*** Available data ***
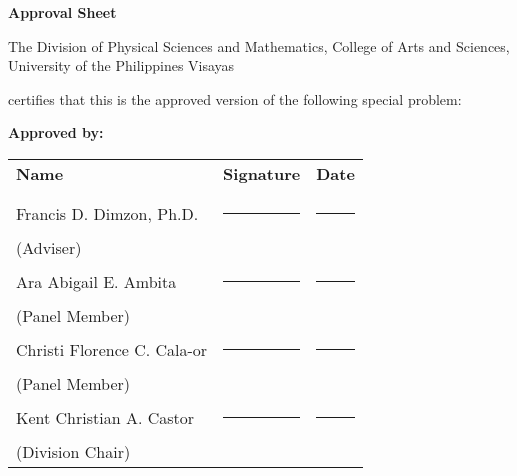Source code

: \begin{center}
	\textbf{Approval Sheet}
	
	The Division of Physical Sciences and Mathematics, College of Arts and Sciences, University of the Philippines Visayas 
	
	certifies that this is the approved version of the following special problem:
	
\end{center}

{\small\textbf{Approved by:}}

\newcommand{\signaturerule}{\rule{10em}{.4pt}}
\begin{tabular}{lll}
	\bfseries Name  & \bfseries Signature & \bfseries Date\\ \\
	Francis D. Dimzon, Ph.D. &\signaturerule  & \signaturerule\\ 
	\multicolumn{1}{l}{(Adviser)} \\ 
	Ara Abigail E. Ambita &\signaturerule &\signaturerule\\
	\multicolumn{1}{l}{(Panel Member)}  \\
	Christi Florence C. Cala-or &\signaturerule &\signaturerule\\
	\multicolumn{1}{l}{(Panel Member)}\\
	Kent Christian A. Castor &\signaturerule &\signaturerule\\
	\multicolumn{1}{l}{(Division Chair)}
	
\end{tabular}
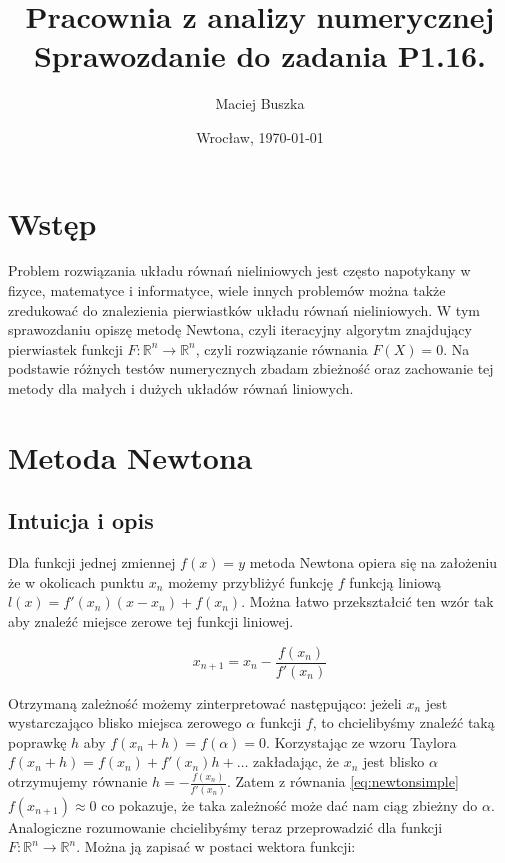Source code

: \documentclass[11pt,wide]{mwart}
\date{Wrocław, \today}
\title{\LARGE\textbf{Pracownia z analizy numerycznej}
  \\Sprawozdanie do zadania \textbf{P1.16.}}
\author{Maciej Buszka}
\begin{document}
\maketitle

\section{Wstęp}

Problem rozwiązania układu równań nieliniowych jest często napotykany w fizyce, matematyce i informatyce, wiele innych problemów można także zredukować do znalezienia pierwiastków układu równań nieliniowych. W tym sprawozdaniu opiszę metodę Newtona, czyli iteracyjny algorytm znajdujący pierwiastek funkcji $ F : \mathbb{R}^n \rightarrow \mathbb{R}^n $, czyli rozwiązanie równania $ F(X) = 0 $. Na podstawie różnych testów numerycznych zbadam zbieżność oraz zachowanie tej metody dla małych i dużych układów równań liniowych.
\section{Metoda Newtona}
\subsection{Intuicja i opis}

Dla funkcji jednej zmiennej $ f(x) = y $ metoda Newtona opiera się na założeniu że w okolicach punktu $ x_n $ możemy przybliżyć funkcję $ f $ funkcją liniową $ l(x) = f'(x_n)(x - x_n) + f(x_n) $. Można łatwo przekształcić ten wzór tak aby znaleźć miejsce zerowe tej funkcji liniowej.

\begin{equation} \label{eq:newtonsimple}
		x_{n+1} = x_n - \frac{f(x_n)}{f'(x_n)}
\end{equation}

Otrzymaną zależność możemy zinterpretować następująco: jeżeli $ x_n $ jest wystarczająco blisko miejsca zerowego $ \alpha $ funkcji $ f $, to chcielibyśmy znaleźć taką poprawkę $ h $ aby $ f(x_n + h) = f(\alpha) = 0 $. Korzystając ze wzoru Taylora $ f(x_n + h) = f(x_n) + f'(x_n)h + \dots $ zakładając, że $ x_n $ jest blisko $ \alpha $ otrzymujemy równanie $ h = -\frac{f(x_n)}{f'(x_n)} $. Zatem z równania \eqref{eq:newtonsimple} $ f(x_{n+1}) \approx 0 $ co pokazuje, że taka zależność może dać nam ciąg zbieżny do $ \alpha $.\\
 
Analogiczne rozumowanie chcielibyśmy teraz przeprowadzić dla funkcji $ F : \mathbb{R}^n \to \mathbb{R}^n $. Można ją zapisać w postaci wektora funkcji:
\end{document}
*** End of Available data ***
## Assigned task
Check each line of the listing above, and copy it if it contains the word "Member".

## Response
	\multicolumn{1}{l}{(Panel Member)}  \\
	\multicolumn{1}{l}{(Panel Member)}\\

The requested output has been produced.